Task goal:
Find the lines in the records that carry the word "downarrow". Copy each one.

Document images with source code
========
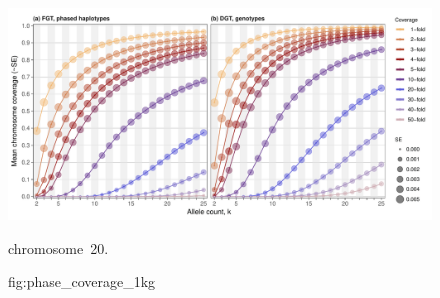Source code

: 

\begin{figure}[!htb]
\includegraphics[width=\textwidth]{./img/ch3/phase_coverage_1kg}
{

chromosome~20.
}
{fig:phase_coverage_1kg}
\end{figure}
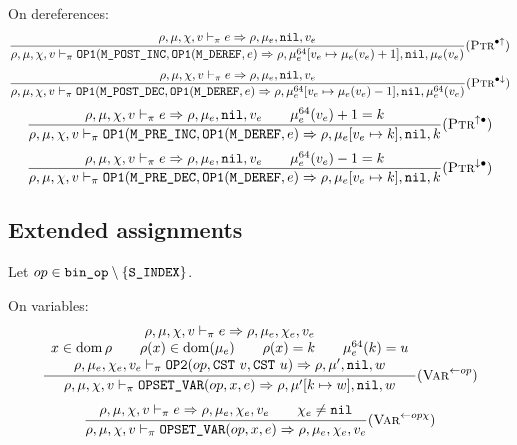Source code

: On dereferences:
\[\dfrac{
    \rho,\mu,\chi,v \vdash_\pi e\Rightarrow \rho,\mu_e,\texttt{nil},v_e
}{\rho,\mu,\chi,v \vdash_\pi \texttt{OP1}(\texttt{M\_POST\_INC}, \texttt{OP1}(\texttt{M\_DEREF}, e) \Rightarrow \rho,\mu_e^{64}[v_e\mapsto \mu_e(v_e)+1],\texttt{nil},\mu_e(v_e)} (\textsc{Ptr}^{\bullet\uparrow})\]
\[\dfrac{
    \rho,\mu,\chi,v \vdash_\pi e\Rightarrow \rho,\mu_e,\texttt{nil},v_e
}{\rho,\mu,\chi,v \vdash_\pi \texttt{OP1}(\texttt{M\_POST\_DEC}, \texttt{OP1}(\texttt{M\_DEREF}, e) \Rightarrow \rho,\mu_e^{64}[v_e\mapsto \mu_e(v_e)-1],\texttt{nil},\mu_e^{64}(v_e)} (\textsc{Ptr}^{\bullet\downarrow})\]
\[\dfrac{
    \rho,\mu,\chi,v \vdash_\pi e\Rightarrow \rho,\mu_e,\texttt{nil},v_e \qquad \mu_e^{64}(v_e)+1 = k
}{\rho,\mu,\chi,v \vdash_\pi \texttt{OP1}(\texttt{M\_PRE\_INC}, \texttt{OP1}(\texttt{M\_DEREF}, e) \Rightarrow \rho,\mu_e[v_e\mapsto k],\texttt{nil},k} (\textsc{Ptr}^{\uparrow \bullet})\]
\[\dfrac{
    \rho,\mu,\chi,v \vdash_\pi e\Rightarrow \rho,\mu_e,\texttt{nil},v_e \qquad \mu_e^{64}(v_e)-1 = k
}{\rho,\mu,\chi,v \vdash_\pi \texttt{OP1}(\texttt{M\_PRE\_DEC}, \texttt{OP1}(\texttt{M\_DEREF}, e) \Rightarrow \rho,\mu_e[v_e\mapsto k],\texttt{nil},k} (\textsc{Ptr}^{\downarrow \bullet})\]

\subsection{Extended assignments}
Let \(op\in \texttt{bin\_op}\setminus \{ \texttt{S\_INDEX} \}\).

On variables:
\[\dfrac{\begin{array}{c}
    \rho,\mu,\chi,v \vdash_\pi e\Rightarrow \rho,\mu_e,\chi_e,v_e \\
    x\in\operatorname{dom}\rho \qquad \rho(x)\in\operatorname{dom}(\mu_e) \qquad \rho(x) = k \qquad \mu_e^{64}(k) = u \\
    \rho,\mu_e,\chi_e,v_e \vdash_\pi \texttt{OP2}(op, \texttt{CST}\ v, \texttt{CST}\ u) \Rightarrow \rho,\mu',\texttt{nil},w
\end{array}}{\rho,\mu,\chi,v \vdash_\pi \texttt{OPSET\_VAR}(op, x, e) \Rightarrow \rho,\mu'[k\mapsto w],\texttt{nil},w} (\textsc{Var}^{\gets op})\]
\[\dfrac{\begin{array}{c}
    \rho,\mu,\chi,v \vdash_\pi e\Rightarrow \rho,\mu_e,\chi_e,v_e \qquad \chi_e\ne\texttt{nil}\\
\end{array}}{\rho,\mu,\chi,v \vdash_\pi \texttt{OPSET\_VAR}(op, x, e) \Rightarrow \rho,\mu_e,\chi_e,v_e} (\textsc{Var}^{\gets op\chi})\]

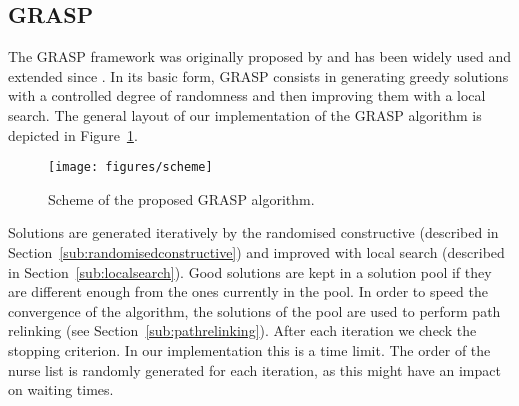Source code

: \documentclass[a4paper,11pt,authoryear]{elsarticle}
\begin{document}
\subsection{GRASP}
\label{sub:grasp}
\noindent The GRASP framework was originally proposed by \cite{feo1989} and has been widely used and extended since \citep{resende2016}. In its basic form, GRASP consists in generating greedy solutions with a controlled degree of randomness and then improving them with a local search. The general layout of our implementation of the GRASP algorithm is depicted in Figure~\ref{fig:graspdiagram}.

\begin{figure}[htb!]
    \centering
    \texttt{[image: figures/scheme]}
    \caption{Scheme of the proposed GRASP algorithm.}
    \label{fig:graspdiagram}
\end{figure}

\noindent Solutions are generated iteratively by the randomised constructive (described in Section~\ref{sub:randomisedconstructive}) and improved with local search (described in Section~\ref{sub:localsearch}). Good solutions are kept in a solution pool if they are different enough from the ones currently in the pool. In order to speed the convergence of the algorithm, the solutions of the pool are used to perform path relinking (see Section~\ref{sub:pathrelinking}). After each iteration we check the stopping criterion. In our implementation this is a time limit. The order of the nurse list is randomly generated for each iteration, as this might have an impact on waiting times. 

\end{document}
========
Exercise output:
}{\rho,\mu,\chi,v \vdash_\pi \texttt{OP1}(\texttt{M\_POST\_DEC}, \texttt{OP1}(\texttt{M\_DEREF}, e) \Rightarrow \rho,\mu_e^{64}[v_e\mapsto \mu_e(v_e)-1],\texttt{nil},\mu_e^{64}(v_e)} (\textsc{Ptr}^{\bullet\downarrow})\]
}{\rho,\mu,\chi,v \vdash_\pi \texttt{OP1}(\texttt{M\_PRE\_DEC}, \texttt{OP1}(\texttt{M\_DEREF}, e) \Rightarrow \rho,\mu_e[v_e\mapsto k],\texttt{nil},k} (\textsc{Ptr}^{\downarrow \bullet})\]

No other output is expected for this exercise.